*DIRECTIONS FOR THIS TASK*: Where a line below includes the word "alert", copy that line.

*DATA SHOWN*:
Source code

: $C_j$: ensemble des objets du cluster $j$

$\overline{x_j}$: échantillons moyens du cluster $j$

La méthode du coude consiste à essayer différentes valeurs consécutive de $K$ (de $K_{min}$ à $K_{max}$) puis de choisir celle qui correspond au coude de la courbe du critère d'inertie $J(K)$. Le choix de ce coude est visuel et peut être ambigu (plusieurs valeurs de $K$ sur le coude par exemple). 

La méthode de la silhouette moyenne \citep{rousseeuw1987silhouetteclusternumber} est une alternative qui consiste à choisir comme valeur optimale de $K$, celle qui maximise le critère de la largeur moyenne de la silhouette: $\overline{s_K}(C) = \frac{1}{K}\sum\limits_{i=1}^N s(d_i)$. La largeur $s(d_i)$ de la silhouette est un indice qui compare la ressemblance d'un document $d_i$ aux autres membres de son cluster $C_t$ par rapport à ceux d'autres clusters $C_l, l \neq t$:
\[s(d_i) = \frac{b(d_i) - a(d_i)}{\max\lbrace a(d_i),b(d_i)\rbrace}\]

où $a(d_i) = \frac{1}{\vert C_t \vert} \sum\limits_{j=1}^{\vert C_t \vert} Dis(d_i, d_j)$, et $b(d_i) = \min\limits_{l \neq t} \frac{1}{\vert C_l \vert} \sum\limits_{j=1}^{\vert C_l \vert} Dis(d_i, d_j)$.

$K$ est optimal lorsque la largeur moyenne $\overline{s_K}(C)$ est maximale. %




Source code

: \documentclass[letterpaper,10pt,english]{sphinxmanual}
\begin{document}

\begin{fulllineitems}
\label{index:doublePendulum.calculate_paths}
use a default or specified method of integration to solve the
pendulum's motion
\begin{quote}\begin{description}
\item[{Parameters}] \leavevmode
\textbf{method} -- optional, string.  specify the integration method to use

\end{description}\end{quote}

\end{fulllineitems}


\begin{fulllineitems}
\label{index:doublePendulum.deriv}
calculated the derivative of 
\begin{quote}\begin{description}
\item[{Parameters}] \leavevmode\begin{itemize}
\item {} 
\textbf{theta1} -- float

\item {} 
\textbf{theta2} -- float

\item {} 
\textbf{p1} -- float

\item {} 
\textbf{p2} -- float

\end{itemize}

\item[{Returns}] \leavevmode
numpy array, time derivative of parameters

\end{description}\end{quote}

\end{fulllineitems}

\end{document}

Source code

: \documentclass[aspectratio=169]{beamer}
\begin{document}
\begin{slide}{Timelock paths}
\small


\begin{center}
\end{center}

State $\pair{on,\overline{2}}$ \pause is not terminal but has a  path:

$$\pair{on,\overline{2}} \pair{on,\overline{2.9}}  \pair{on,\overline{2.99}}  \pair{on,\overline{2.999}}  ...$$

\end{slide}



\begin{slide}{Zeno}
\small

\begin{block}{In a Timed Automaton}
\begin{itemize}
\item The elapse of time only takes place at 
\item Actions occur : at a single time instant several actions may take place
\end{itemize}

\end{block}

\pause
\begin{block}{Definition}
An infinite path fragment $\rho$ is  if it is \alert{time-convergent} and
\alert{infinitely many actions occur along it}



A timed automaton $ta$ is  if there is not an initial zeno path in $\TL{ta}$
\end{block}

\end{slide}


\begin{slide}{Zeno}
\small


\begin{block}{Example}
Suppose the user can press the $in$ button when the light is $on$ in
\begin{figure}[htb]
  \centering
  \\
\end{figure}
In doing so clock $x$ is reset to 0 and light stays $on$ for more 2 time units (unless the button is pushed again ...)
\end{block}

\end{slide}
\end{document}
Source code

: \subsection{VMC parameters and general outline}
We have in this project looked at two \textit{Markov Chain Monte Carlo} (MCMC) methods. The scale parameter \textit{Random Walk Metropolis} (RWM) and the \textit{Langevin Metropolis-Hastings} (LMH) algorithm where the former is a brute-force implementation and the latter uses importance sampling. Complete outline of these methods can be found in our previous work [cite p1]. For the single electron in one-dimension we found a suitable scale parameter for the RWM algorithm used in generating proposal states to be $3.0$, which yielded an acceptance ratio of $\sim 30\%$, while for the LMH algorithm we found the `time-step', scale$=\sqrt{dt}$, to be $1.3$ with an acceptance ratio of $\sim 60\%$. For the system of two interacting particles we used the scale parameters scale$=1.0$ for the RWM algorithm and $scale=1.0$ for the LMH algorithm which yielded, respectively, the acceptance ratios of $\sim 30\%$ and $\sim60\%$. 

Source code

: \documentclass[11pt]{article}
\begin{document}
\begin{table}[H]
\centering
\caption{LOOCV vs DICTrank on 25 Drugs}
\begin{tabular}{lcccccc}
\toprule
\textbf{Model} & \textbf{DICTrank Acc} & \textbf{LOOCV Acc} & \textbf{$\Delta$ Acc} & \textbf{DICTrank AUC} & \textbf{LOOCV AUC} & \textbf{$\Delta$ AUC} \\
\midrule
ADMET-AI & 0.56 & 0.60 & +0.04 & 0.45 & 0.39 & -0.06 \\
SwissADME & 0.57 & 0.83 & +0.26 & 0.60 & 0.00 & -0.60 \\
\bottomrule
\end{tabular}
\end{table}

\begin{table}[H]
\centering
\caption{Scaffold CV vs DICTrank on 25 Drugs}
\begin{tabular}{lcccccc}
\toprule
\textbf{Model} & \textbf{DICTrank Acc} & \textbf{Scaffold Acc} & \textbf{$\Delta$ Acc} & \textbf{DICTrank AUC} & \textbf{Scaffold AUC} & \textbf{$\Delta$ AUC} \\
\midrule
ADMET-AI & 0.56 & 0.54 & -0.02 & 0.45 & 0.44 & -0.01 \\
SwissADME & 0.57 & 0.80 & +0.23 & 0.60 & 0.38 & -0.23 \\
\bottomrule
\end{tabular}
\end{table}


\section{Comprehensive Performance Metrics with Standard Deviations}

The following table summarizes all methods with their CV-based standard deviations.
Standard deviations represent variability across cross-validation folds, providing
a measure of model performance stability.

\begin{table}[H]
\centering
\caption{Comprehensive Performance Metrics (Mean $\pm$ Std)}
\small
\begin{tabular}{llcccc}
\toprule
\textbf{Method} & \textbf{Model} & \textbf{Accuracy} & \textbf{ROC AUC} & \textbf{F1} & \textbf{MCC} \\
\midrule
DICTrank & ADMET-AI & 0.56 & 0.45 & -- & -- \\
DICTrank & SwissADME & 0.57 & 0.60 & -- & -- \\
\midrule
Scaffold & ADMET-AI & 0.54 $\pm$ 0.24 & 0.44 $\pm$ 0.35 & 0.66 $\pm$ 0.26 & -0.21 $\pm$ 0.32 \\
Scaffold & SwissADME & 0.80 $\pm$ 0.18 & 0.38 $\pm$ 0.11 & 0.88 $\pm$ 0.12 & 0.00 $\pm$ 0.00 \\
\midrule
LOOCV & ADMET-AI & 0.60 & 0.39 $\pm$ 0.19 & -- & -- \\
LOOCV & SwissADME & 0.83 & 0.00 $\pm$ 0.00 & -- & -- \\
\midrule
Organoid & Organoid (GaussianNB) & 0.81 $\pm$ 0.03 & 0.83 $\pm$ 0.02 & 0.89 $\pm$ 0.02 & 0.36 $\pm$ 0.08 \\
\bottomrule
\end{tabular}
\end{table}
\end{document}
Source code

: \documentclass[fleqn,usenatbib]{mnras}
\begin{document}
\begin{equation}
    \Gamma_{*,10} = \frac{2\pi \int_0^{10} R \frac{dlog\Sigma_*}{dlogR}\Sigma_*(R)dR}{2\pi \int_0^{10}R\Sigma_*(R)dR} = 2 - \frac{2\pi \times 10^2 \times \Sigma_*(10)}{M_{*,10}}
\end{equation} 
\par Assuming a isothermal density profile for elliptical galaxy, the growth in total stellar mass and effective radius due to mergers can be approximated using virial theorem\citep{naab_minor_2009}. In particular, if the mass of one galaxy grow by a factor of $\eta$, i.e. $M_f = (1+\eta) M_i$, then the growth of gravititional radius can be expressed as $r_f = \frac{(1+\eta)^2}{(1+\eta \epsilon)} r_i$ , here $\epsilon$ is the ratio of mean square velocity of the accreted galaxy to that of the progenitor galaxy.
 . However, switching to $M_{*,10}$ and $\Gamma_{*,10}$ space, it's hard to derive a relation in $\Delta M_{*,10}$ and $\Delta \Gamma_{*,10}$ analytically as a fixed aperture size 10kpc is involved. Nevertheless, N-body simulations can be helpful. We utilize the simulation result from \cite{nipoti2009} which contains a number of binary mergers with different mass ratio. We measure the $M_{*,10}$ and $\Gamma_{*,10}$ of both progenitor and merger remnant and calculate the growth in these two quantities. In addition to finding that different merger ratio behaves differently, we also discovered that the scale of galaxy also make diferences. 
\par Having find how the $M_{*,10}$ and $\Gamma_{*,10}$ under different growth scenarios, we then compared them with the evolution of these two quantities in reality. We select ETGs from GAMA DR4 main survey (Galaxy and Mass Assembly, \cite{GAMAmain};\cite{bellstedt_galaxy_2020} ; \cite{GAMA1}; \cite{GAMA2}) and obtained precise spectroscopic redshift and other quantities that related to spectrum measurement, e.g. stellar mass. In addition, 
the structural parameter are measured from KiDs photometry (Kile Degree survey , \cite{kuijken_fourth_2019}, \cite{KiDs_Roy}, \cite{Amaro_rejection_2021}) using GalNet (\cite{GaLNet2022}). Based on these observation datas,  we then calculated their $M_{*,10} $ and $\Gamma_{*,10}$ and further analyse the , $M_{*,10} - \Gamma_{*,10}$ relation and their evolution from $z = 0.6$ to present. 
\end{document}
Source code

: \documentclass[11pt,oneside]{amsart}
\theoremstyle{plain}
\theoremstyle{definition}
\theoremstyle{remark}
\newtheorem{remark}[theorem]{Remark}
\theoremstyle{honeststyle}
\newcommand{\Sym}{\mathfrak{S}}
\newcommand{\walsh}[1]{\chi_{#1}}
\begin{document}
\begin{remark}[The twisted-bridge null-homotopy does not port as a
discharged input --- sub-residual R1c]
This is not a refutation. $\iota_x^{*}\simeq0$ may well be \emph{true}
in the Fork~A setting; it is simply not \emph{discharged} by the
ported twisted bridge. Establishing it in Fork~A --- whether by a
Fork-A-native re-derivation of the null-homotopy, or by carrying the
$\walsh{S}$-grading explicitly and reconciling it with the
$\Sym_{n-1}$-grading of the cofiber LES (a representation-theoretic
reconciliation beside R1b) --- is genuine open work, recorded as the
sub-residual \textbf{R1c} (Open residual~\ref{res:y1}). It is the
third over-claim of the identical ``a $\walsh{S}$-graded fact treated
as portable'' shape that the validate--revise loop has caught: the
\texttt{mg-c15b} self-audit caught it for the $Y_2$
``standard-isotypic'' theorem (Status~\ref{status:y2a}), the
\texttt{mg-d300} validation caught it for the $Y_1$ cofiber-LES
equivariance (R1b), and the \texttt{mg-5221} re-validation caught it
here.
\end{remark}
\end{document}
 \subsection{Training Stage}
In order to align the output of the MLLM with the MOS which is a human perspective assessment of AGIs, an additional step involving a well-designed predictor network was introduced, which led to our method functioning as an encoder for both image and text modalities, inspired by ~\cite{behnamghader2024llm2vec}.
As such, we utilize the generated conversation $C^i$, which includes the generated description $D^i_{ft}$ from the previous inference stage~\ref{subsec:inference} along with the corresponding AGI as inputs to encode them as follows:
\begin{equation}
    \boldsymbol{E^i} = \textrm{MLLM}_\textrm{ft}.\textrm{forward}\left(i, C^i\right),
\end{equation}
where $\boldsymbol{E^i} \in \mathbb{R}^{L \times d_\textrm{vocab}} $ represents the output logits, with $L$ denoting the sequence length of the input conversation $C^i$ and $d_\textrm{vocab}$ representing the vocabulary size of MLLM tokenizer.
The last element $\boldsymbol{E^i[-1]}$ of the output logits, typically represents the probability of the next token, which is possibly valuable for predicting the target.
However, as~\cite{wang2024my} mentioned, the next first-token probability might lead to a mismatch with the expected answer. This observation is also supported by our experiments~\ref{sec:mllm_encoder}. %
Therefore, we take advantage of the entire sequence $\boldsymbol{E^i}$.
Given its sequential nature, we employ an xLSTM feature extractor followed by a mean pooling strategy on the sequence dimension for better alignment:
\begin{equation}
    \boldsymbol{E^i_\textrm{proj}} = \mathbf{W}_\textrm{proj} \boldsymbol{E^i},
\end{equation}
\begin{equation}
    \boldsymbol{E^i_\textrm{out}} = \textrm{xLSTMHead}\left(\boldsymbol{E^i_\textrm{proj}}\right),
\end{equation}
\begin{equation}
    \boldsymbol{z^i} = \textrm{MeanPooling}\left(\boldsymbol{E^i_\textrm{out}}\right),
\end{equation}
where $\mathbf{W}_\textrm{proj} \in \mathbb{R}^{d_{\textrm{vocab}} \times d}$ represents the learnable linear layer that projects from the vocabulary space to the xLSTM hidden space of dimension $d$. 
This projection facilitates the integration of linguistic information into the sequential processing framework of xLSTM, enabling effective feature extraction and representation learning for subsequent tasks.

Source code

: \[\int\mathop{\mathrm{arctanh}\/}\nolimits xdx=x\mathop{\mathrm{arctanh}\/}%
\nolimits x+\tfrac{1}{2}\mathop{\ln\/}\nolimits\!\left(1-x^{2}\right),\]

*RESPONSE TO THE EXERCISE*:
An infinite path fragment $\rho$ is  if it is \alert{time-convergent} and
\alert{infinitely many actions occur along it}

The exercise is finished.